After selling aggressively in the wake of Donald Trump winning the US presidential election in early November, investors are now starting to wade back in the bond market, according to new research from Jefferies.
According to the group, citing data from EPFR Global, net capital inflows of $US7.8 billion were recorded in the week to January 11, the third week in succession and the largest total seen in 14 weeks.
Jefferies said that inflows into bond funds were broad-based geographically and by category, with the exception of government bond markets.
Given signs that inflationary pressures are continuing to build, net inflows into inflation-protected bonds also jumped to a 7-week high.

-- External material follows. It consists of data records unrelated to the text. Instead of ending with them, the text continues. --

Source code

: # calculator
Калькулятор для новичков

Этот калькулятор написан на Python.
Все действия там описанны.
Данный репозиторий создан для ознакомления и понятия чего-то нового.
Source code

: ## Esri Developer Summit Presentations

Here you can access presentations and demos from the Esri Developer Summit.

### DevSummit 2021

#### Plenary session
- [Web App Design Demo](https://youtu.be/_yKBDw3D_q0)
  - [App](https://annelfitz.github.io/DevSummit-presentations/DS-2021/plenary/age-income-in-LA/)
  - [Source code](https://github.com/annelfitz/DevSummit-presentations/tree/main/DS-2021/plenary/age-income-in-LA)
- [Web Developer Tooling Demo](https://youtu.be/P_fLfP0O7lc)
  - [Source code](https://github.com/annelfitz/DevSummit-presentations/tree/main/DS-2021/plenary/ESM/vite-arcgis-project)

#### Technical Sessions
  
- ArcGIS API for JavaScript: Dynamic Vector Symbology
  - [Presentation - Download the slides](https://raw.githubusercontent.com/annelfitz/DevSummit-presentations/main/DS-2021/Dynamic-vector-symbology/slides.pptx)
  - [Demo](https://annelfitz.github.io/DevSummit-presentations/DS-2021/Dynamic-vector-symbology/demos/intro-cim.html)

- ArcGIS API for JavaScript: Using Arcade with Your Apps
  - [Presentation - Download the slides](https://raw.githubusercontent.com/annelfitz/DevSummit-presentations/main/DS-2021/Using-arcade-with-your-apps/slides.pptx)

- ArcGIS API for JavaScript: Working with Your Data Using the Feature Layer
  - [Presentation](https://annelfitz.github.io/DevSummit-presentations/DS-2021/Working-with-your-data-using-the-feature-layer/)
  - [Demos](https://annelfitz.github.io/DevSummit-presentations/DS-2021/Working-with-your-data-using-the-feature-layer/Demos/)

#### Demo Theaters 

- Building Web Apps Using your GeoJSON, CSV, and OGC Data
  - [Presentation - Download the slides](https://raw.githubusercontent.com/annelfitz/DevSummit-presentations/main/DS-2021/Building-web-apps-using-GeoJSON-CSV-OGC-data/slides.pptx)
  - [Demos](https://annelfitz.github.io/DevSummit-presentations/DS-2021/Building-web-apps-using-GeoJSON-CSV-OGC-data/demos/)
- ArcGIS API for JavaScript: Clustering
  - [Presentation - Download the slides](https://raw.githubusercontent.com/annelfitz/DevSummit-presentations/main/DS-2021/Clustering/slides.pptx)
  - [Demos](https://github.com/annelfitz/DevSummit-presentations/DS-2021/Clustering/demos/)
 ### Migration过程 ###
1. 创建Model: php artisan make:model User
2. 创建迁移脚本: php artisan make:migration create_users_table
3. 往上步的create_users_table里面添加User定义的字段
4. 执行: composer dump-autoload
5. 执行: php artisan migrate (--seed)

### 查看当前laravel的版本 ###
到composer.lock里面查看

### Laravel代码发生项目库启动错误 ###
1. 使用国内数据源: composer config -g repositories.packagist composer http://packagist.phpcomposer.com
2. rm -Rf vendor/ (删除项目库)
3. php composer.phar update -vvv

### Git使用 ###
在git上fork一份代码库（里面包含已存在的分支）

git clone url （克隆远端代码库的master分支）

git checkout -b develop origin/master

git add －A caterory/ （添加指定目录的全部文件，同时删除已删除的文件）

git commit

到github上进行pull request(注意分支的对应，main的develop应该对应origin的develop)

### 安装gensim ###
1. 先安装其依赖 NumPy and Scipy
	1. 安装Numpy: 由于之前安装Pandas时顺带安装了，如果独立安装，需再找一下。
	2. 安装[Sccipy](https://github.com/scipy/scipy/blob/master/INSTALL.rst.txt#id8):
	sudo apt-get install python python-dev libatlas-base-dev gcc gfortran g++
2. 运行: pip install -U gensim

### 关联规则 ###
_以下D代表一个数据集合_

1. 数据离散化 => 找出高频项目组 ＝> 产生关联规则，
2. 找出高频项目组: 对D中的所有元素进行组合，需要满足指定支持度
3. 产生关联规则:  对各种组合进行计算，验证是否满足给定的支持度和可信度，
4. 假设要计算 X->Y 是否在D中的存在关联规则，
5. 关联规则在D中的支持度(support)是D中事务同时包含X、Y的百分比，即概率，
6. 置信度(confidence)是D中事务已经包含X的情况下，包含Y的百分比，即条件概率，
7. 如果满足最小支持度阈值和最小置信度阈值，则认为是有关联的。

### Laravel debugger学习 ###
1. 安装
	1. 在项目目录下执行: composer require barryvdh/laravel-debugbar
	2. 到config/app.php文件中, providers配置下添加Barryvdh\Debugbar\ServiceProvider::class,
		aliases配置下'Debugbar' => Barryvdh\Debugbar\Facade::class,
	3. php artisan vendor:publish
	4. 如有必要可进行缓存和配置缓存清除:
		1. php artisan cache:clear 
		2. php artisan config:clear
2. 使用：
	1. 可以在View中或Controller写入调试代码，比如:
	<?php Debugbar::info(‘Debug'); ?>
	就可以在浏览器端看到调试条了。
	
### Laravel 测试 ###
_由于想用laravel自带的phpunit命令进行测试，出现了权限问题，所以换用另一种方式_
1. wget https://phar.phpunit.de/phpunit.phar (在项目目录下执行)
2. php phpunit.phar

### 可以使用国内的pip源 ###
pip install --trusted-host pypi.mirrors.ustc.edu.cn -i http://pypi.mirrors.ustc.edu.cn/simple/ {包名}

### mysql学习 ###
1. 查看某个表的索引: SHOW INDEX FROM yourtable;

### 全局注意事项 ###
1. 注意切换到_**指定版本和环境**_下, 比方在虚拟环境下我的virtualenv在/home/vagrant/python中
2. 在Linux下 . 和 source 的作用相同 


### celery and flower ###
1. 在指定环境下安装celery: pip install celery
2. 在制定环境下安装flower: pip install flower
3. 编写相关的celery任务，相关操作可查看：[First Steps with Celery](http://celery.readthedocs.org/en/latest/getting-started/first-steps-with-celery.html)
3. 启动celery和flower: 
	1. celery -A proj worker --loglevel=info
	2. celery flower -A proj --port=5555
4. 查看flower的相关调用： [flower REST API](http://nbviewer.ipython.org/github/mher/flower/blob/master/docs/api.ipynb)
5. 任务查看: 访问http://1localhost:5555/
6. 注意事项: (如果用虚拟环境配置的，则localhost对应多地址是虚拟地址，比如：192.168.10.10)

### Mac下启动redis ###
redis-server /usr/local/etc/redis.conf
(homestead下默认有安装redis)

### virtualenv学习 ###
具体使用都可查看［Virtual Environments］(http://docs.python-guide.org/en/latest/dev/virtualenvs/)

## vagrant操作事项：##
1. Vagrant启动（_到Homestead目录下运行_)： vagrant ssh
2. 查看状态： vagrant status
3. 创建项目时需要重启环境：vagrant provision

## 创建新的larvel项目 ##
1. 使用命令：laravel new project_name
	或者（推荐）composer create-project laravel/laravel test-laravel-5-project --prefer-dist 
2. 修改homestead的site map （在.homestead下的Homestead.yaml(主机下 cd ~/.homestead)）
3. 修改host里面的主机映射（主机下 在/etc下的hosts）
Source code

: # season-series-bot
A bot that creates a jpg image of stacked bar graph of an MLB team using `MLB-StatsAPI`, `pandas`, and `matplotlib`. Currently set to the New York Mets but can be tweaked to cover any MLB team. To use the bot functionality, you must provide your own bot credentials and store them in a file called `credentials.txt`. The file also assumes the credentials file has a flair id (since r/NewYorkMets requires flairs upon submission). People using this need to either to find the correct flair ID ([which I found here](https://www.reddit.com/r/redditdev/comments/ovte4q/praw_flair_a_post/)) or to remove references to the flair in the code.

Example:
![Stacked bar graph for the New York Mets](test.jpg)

The inflows into bonds — unsurprisingly — corresponded with a decline in bond yields in many developed economies, a move that sparked by concern among some investors that the so-called Trump “reflation trade” — built around expectations for higher US economic growth, inflation and interest rates — had moved too far too fast in the week’s following Trump’s election victory.
Putting the cart before the horse, in other words.
This chart from Jefferies shows net cumulative capital flows into global bonds, stocks, commodities and money market funds over the past year:
However, despite growing concerns about the merits of the reflation trade among some analysts, that didn’t stop investors from tipping more funds into stocks, says Jefferies, noting net capital inflows into both developed and emerging markets.
“Global equity funds saw their second weekly inflow at $US7.7 billion, the largest in four weeks,” said the group.
“While emerging market equities recorded their first weekly inflow in four weeks, developed market equities witnessed more broad-based injections by market.
“Notably the $US2.3 billion inflow seen in Europe was a year’s high with all the markets within the region experiencing net injection,” it added.
Elsewhere, net capital flows into US stocks totalled $US556 million for the week with investors seemingly favouring small cap stocks over their larger peers.
Net capital inflows into US stocks have now risen in nine of the past ten weeks, and in 12 of the past 14 weeks for Asian markets.
While flows continued into stocks and bonds, investors continued to liquidate positions in commodity funds with capital outflows totalling $US336 million, the ninth week in a row that net outflows were recorded.
“Gold, silver and precious metals, along with agricultural, have been more consistent casualties,” said Jefferies.